- Exercise data -

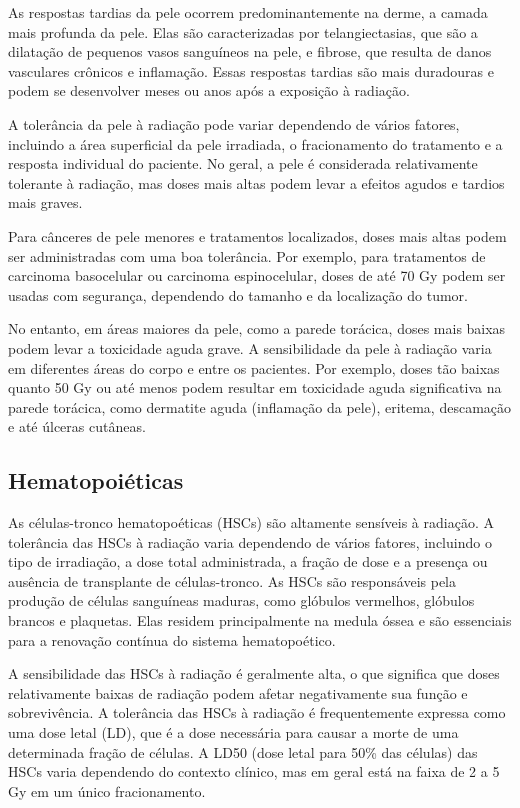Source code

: \documentclass[11pt,a4paper]{article}
\newcounter{exemplo}
\begin{document}
	As respostas tardias da pele ocorrem predominantemente na derme, a camada mais profunda da pele. Elas são caracterizadas por telangiectasias, que são a dilatação de pequenos vasos sanguíneos na pele, e fibrose, que resulta de danos vasculares crônicos e inflamação. Essas respostas tardias são mais duradouras e podem se desenvolver meses ou anos após a exposição à radiação.

	A tolerância da pele à radiação pode variar dependendo de vários fatores, incluindo a área superficial da pele irradiada, o fracionamento do tratamento e a resposta individual do paciente. No geral, a pele é considerada relativamente tolerante à radiação, mas doses mais altas podem levar a efeitos agudos e tardios mais graves.

	Para cânceres de pele menores e tratamentos localizados, doses mais altas podem ser administradas com uma boa tolerância. Por exemplo, para tratamentos de carcinoma basocelular ou carcinoma espinocelular, doses de até 70 Gy podem ser usadas com segurança, dependendo do tamanho e da localização do tumor.

	No entanto, em áreas maiores da pele, como a parede torácica, doses mais baixas podem levar a toxicidade aguda grave. A sensibilidade da pele à radiação varia em diferentes áreas do corpo e entre os pacientes. Por exemplo, doses tão baixas quanto 50 Gy ou até menos podem resultar em toxicidade aguda significativa na parede torácica, como dermatite aguda (inflamação da pele), eritema, descamação e até úlceras cutâneas.

\subsection*{Hematopoiéticas}

	As células-tronco hematopoéticas (HSCs) são altamente sensíveis à radiação. A tolerância das HSCs à radiação varia dependendo de vários fatores, incluindo o tipo de irradiação, a dose total administrada, a fração de dose e a presença ou ausência de transplante de células-tronco.	As HSCs são responsáveis pela produção de células sanguíneas maduras, como glóbulos vermelhos, glóbulos brancos e plaquetas. Elas residem principalmente na medula óssea e são essenciais para a renovação contínua do sistema hematopoético.

	A sensibilidade das HSCs à radiação é geralmente alta, o que significa que doses relativamente baixas de radiação podem afetar negativamente sua função e sobrevivência. A tolerância das HSCs à radiação é frequentemente expressa como uma dose letal (LD), que é a dose necessária para causar a morte de uma determinada fração de células. A LD50 (dose letal para 50\% das células) das HSCs varia dependendo do contexto clínico, mas em geral está na faixa de 2 a 5 Gy em um único fracionamento.
\end{document}
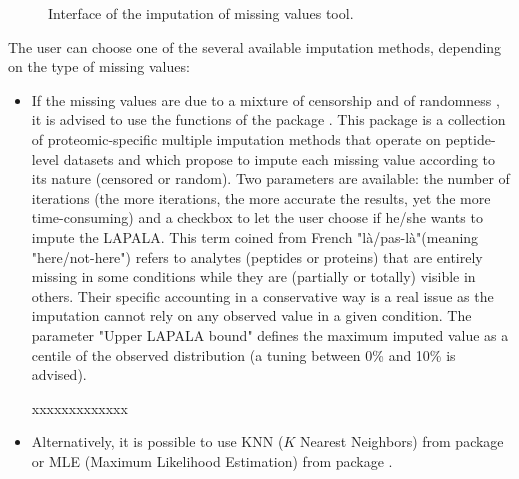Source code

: \documentclass[12pt]{article}
\begin{document}
{\begin {figure}
\centering
{}
\caption{Interface of the imputation of missing values tool.}\label{fig:impu}
\end {figure}

The user can choose one of the several available imputation methods, depending 
on the type of missing values:
\begin{itemize}
\item If the missing values are due to a mixture of censorship and of randomness
, it is advised to use the functions of the package . This 
package is a collection of proteomic-specific 
multiple imputation methods that operate on peptide-level datasets and which 
propose to impute each missing value according to its nature (censored or 
random). Two parameters are available: the number of iterations (the more 
iterations, the more accurate the results, yet the more time-consuming) and a 
checkbox to let the user choose if he/she wants to impute the LAPALA. This
term coined from French "là/pas-là"(meaning "here/not-here") refers to analytes 
(peptides or proteins) that are entirely missing in some conditions while they
are (partially or totally) visible in others. Their specific accounting in a 
conservative way is a real issue as the imputation cannot rely on any observed 
value in a given condition. The parameter "Upper LAPALA bound" defines the 
maximum imputed value as a centile of the observed distribution (a tuning 
between 0\% and 10\% is advised).

xxxxxxxxxxxxx

\item Alternatively, it is possible to use KNN ($K$ Nearest Neighbors) from package 
 or MLE (Maximum Likelihood Estimation) from package 
.
\end{itemize}


}
\end{document}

- Required work -
Only lines with the word "iterations" are wanted, so copy each one from the records.

- Problem solution -
random). Two parameters are available: the number of iterations (the more 
iterations, the more accurate the results, yet the more time-consuming) and a 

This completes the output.